Introduction

Glossary

LVM terminology can be a little confusing but it's actually very straightforward.

VG Volume Group: A collection of PVs used to allocate space for one or more LVs.
PV Physical Volume: A storage device (usually a physical hard disk but may be a software raid device) that provides PEs for a VG.
LV Logical Volume: A block device that can contain a file system. Each LV is associated with a single VG, and each VG contains one or more PVs.
PE Physical Extent: Chunks of data on PVs, usually 4MB. These are the same size as the LEs for the VG.
LE Logical Extent: Chunks of data on LVs. The size of each LE is the same for all LVs of a VG.

If you want to mount a volume, you need to allocate an LV to hold the data. But first you need a PV to provide the collection of PEs that will contain the LV. And, once you create the PV, you need to create a VG to contain it

An Example

The PEs on the VG named Vig are 4 MB in size. Vig resides on 2 partitions, /dev/hda1 and /dev/hdb1. One PV resides on hda and contains 99 PEs, the other PV resides on hdb and contains 248 PEs. That gives us 374 available PEs, or around 1.5GB of space.

In this case, the system administrator decides to create a striped (raid0) partition using the 99 PEs from PV1 and 99 PEs from PV2, producing a fast 792 MB partition. She calls it "Stripey." She also creates a 704MB LV from Vig's remaining 176 PEs and calls it "Remainder." She creates filesystems on /dev/mapper/Vig-Stripey and /dev/mapper/Vig-Remainder and mounts them just like she would any other block device.

todo: link to examples of resizing and retargeting arrays.

LE Layout, Striping

You can choose how LEs are mapped onto PEs.

  • Linear -- first PV is filled, then second PV, and so on.
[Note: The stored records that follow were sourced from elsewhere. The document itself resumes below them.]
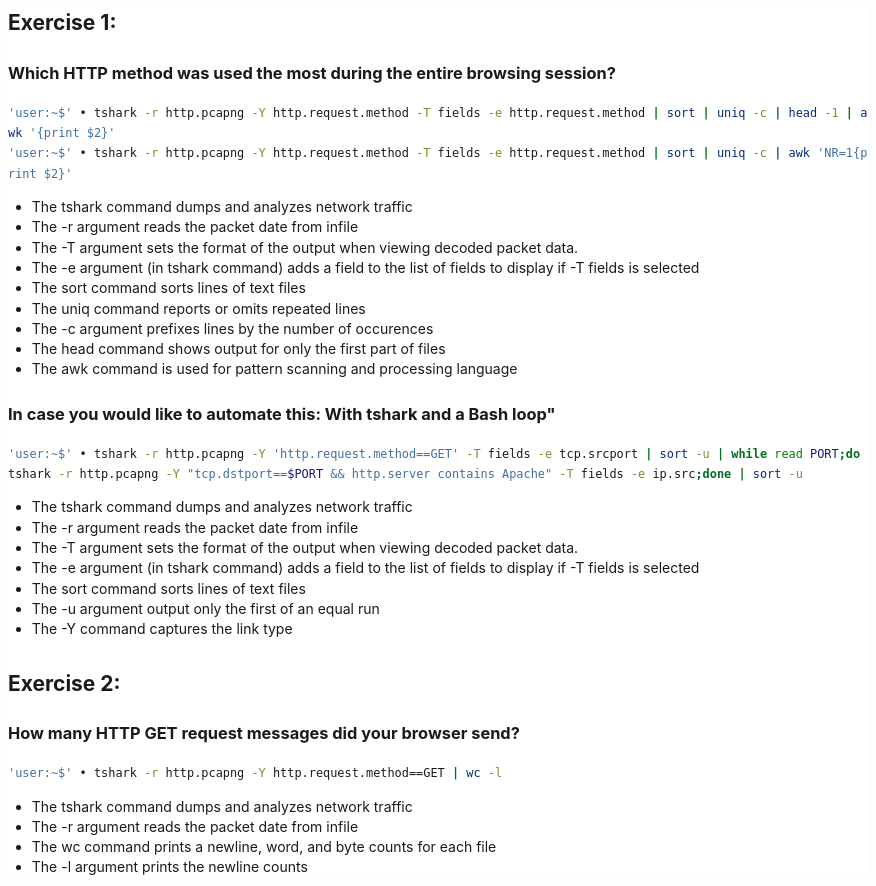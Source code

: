 
## Exercise 1:

### Which HTTP method was used the most during the entire browsing session?

```sh
'user:~$' • tshark -r http.pcapng -Y http.request.method -T fields -e http.request.method | sort | uniq -c | head -1 | awk '{print $2}'
'user:~$' • tshark -r http.pcapng -Y http.request.method -T fields -e http.request.method | sort | uniq -c | awk 'NR=1{print $2}'
```

- The tshark command dumps and analyzes network traffic
- The -r argument reads the packet date from infile
- The -T argument sets the format of the output when viewing decoded packet data.
- The -e argument (in tshark command) adds a field to the list of fields to display if -T fields is selected
- The sort command sorts lines of text files
- The uniq command reports or omits repeated lines
- The -c argument prefixes lines by the number of occurences
- The head command shows output for only the first part of files
- The awk command is used for pattern scanning and processing language

### In case you would like to automate this: With tshark and a Bash loop"

```sh
'user:~$' • tshark -r http.pcapng -Y 'http.request.method==GET' -T fields -e tcp.srcport | sort -u | while read PORT;do tshark -r http.pcapng -Y "tcp.dstport==$PORT && http.server contains Apache" -T fields -e ip.src;done | sort -u
```

- The tshark command dumps and analyzes network traffic
- The -r argument reads the packet date from infile
- The -T argument sets the format of the output when viewing decoded packet data.
- The -e argument (in tshark command) adds a field to the list of fields to display if -T fields is selected
- The sort command sorts lines of text files 
- The -u argument output only the first of an equal run
- The -Y command captures the link type

## Exercise 2:

### How many HTTP GET request messages did your browser send?

```sh
'user:~$' • tshark -r http.pcapng -Y http.request.method==GET | wc -l
```

- The tshark command dumps and analyzes network traffic
- The -r argument reads the packet date from infile
- The wc command prints a newline, word, and byte counts for each file
- The -l argument prints the newline counts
This is nice when it comes time to shrink the volume.
  • Striped -- interleave all LEs over all the PVs. This might offer better performance because I/O can be spread over multiple spindles. Adding more PVs can muck this up, of course. You might end up with the first set of LEs striped across 3 disks, then add another disk causing its LEs are to be linear on that disk, then add two more disks and stripe them. LVM handles this beautifully but it can get confusing when you're trying to figure out exactly where an LV resides.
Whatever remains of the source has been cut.